━━━━━ Data shown ━━━━━

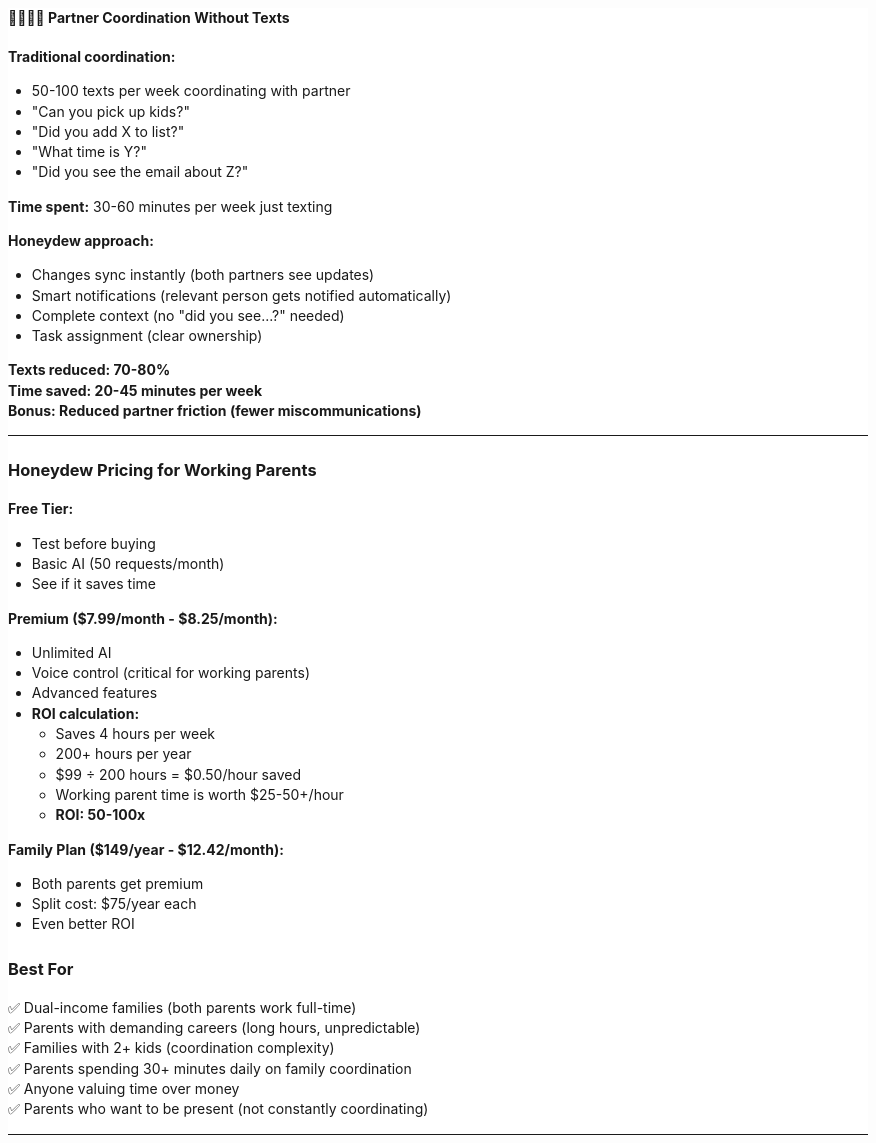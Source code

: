 #### 👨‍👩‍👧‍👦 Partner Coordination Without Texts

**Traditional coordination:**
- 50-100 texts per week coordinating with partner
- "Can you pick up kids?"
- "Did you add X to list?"
- "What time is Y?"
- "Did you see the email about Z?"

**Time spent:** 30-60 minutes per week just texting

**Honeydew approach:**
- Changes sync instantly (both partners see updates)
- Smart notifications (relevant person gets notified automatically)
- Complete context (no "did you see...?" needed)
- Task assignment (clear ownership)

**Texts reduced: 70-80%**  
**Time saved: 20-45 minutes per week**  
**Bonus: Reduced partner friction (fewer miscommunications)**

---

### Honeydew Pricing for Working Parents

**Free Tier:**
- Test before buying
- Basic AI (50 requests/month)
- See if it saves time

**Premium ($7.99/month - $8.25/month):**
- Unlimited AI
- Voice control (critical for working parents)
- Advanced features
- **ROI calculation:**
  - Saves 4 hours per week
  - 200+ hours per year
  - $99 ÷ 200 hours = $0.50/hour saved
  - Working parent time is worth $25-50+/hour
  - **ROI: 50-100x**

**Family Plan ($149/year - $12.42/month):**
- Both parents get premium
- Split cost: $75/year each
- Even better ROI

### Best For
✅ Dual-income families (both parents work full-time)  
✅ Parents with demanding careers (long hours, unpredictable)  
✅ Families with 2+ kids (coordination complexity)  
✅ Parents spending 30+ minutes daily on family coordination  
✅ Anyone valuing time over money  
✅ Parents who want to be present (not constantly coordinating)  

---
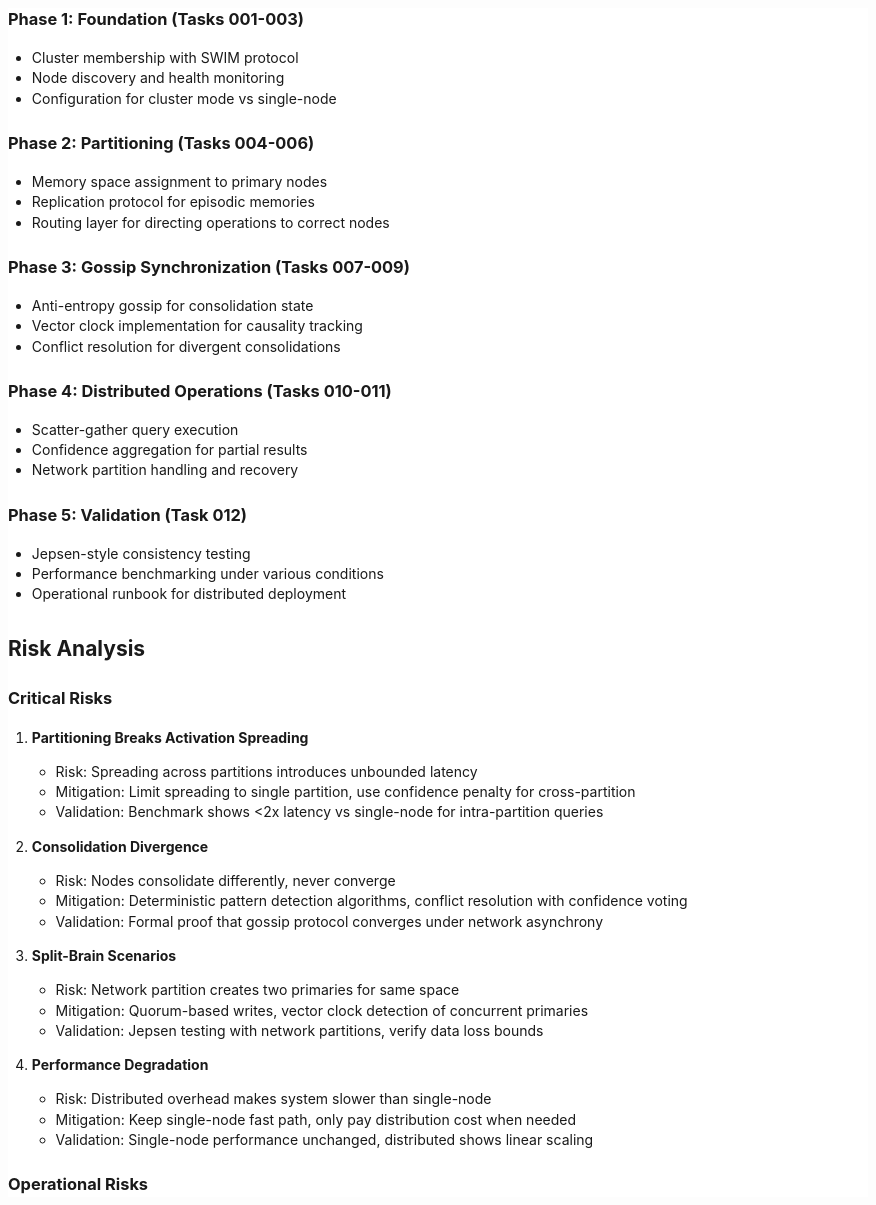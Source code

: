### Phase 1: Foundation (Tasks 001-003)
- Cluster membership with SWIM protocol
- Node discovery and health monitoring
- Configuration for cluster mode vs single-node

### Phase 2: Partitioning (Tasks 004-006)
- Memory space assignment to primary nodes
- Replication protocol for episodic memories
- Routing layer for directing operations to correct nodes

### Phase 3: Gossip Synchronization (Tasks 007-009)
- Anti-entropy gossip for consolidation state
- Vector clock implementation for causality tracking
- Conflict resolution for divergent consolidations

### Phase 4: Distributed Operations (Tasks 010-011)
- Scatter-gather query execution
- Confidence aggregation for partial results
- Network partition handling and recovery

### Phase 5: Validation (Task 012)
- Jepsen-style consistency testing
- Performance benchmarking under various conditions
- Operational runbook for distributed deployment

## Risk Analysis

### Critical Risks

1. **Partitioning Breaks Activation Spreading**
   - Risk: Spreading across partitions introduces unbounded latency
   - Mitigation: Limit spreading to single partition, use confidence penalty for cross-partition
   - Validation: Benchmark shows <2x latency vs single-node for intra-partition queries

2. **Consolidation Divergence**
   - Risk: Nodes consolidate differently, never converge
   - Mitigation: Deterministic pattern detection algorithms, conflict resolution with confidence voting
   - Validation: Formal proof that gossip protocol converges under network asynchrony

3. **Split-Brain Scenarios**
   - Risk: Network partition creates two primaries for same space
   - Mitigation: Quorum-based writes, vector clock detection of concurrent primaries
   - Validation: Jepsen testing with network partitions, verify data loss bounds

4. **Performance Degradation**
   - Risk: Distributed overhead makes system slower than single-node
   - Mitigation: Keep single-node fast path, only pay distribution cost when needed
   - Validation: Single-node performance unchanged, distributed shows linear scaling

### Operational Risks
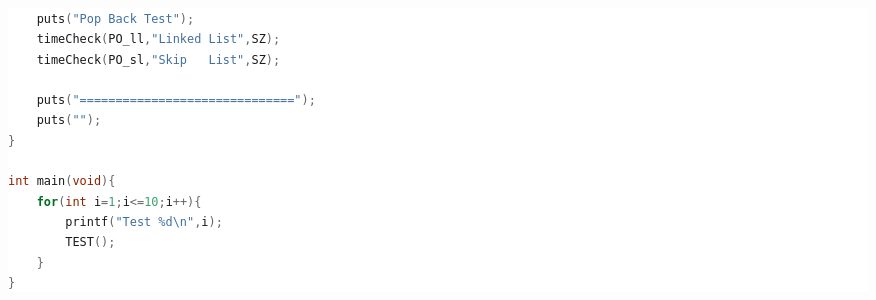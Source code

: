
 ```cpp
    puts("Pop Back Test");
    timeCheck(PO_ll,"Linked List",SZ);
    timeCheck(PO_sl,"Skip   List",SZ);
 
    puts("==============================");
    puts("");
}
 
int main(void){
    for(int i=1;i<=10;i++){
        printf("Test %d\n",i);
        TEST();
    }
}
```

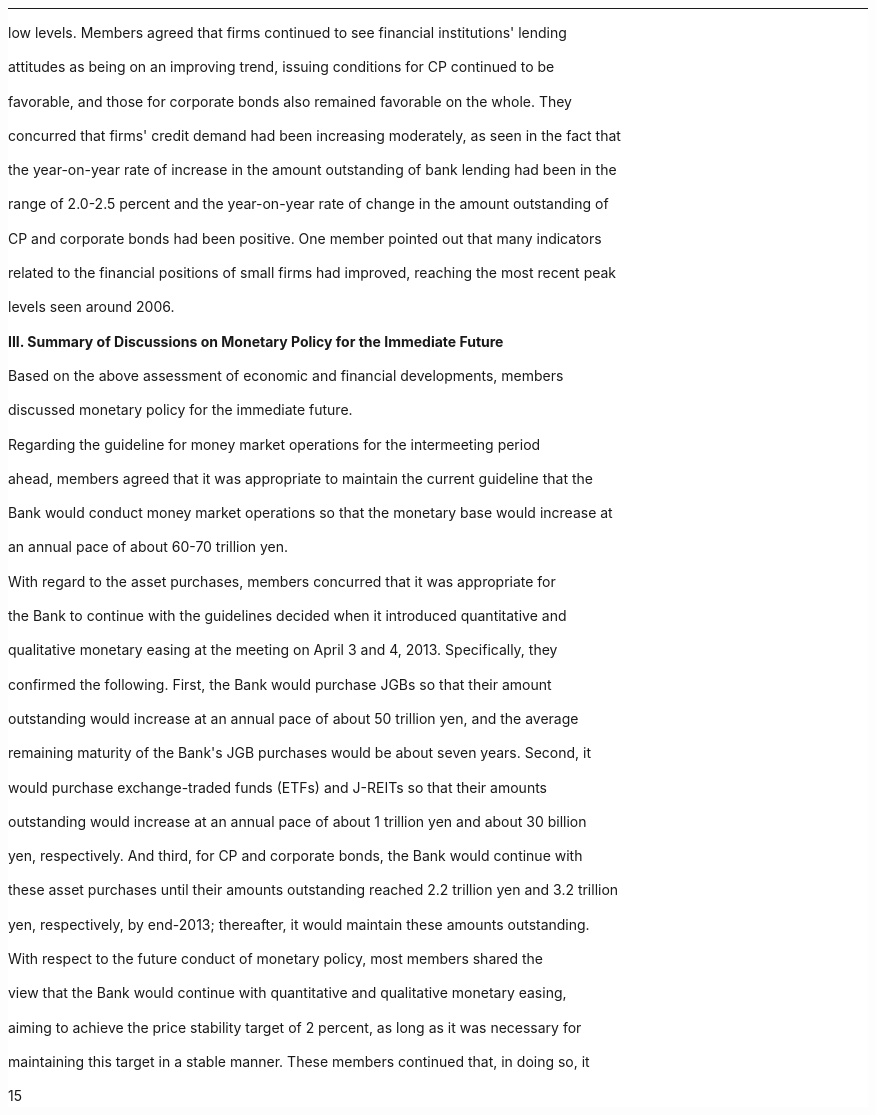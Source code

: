 
-----

low levels. Members agreed that firms continued to see financial institutions' lending

attitudes as being on an improving trend, issuing conditions for CP continued to be

favorable, and those for corporate bonds also remained favorable on the whole. They

concurred that firms' credit demand had been increasing moderately, as seen in the fact that

the year-on-year rate of increase in the amount outstanding of bank lending had been in the

range of 2.0-2.5 percent and the year-on-year rate of change in the amount outstanding of

CP and corporate bonds had been positive. One member pointed out that many indicators

related to the financial positions of small firms had improved, reaching the most recent peak

levels seen around 2006.

**III. Summary of Discussions on Monetary Policy for the Immediate Future**

Based on the above assessment of economic and financial developments, members

discussed monetary policy for the immediate future.

Regarding the guideline for money market operations for the intermeeting period

ahead, members agreed that it was appropriate to maintain the current guideline that the

Bank would conduct money market operations so that the monetary base would increase at

an annual pace of about 60-70 trillion yen.

With regard to the asset purchases, members concurred that it was appropriate for

the Bank to continue with the guidelines decided when it introduced quantitative and

qualitative monetary easing at the meeting on April 3 and 4, 2013. Specifically, they

confirmed the following. First, the Bank would purchase JGBs so that their amount

outstanding would increase at an annual pace of about 50 trillion yen, and the average

remaining maturity of the Bank's JGB purchases would be about seven years. Second, it

would purchase exchange-traded funds (ETFs) and J-REITs so that their amounts

outstanding would increase at an annual pace of about 1 trillion yen and about 30 billion

yen, respectively. And third, for CP and corporate bonds, the Bank would continue with

these asset purchases until their amounts outstanding reached 2.2 trillion yen and 3.2 trillion

yen, respectively, by end-2013; thereafter, it would maintain these amounts outstanding.

With respect to the future conduct of monetary policy, most members shared the

view that the Bank would continue with quantitative and qualitative monetary easing,

aiming to achieve the price stability target of 2 percent, as long as it was necessary for

maintaining this target in a stable manner. These members continued that, in doing so, it

15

━━━━━

* Task: Check the records above line by line and tally those holding the string "conduct". Answer with the number only.

* Written response: 2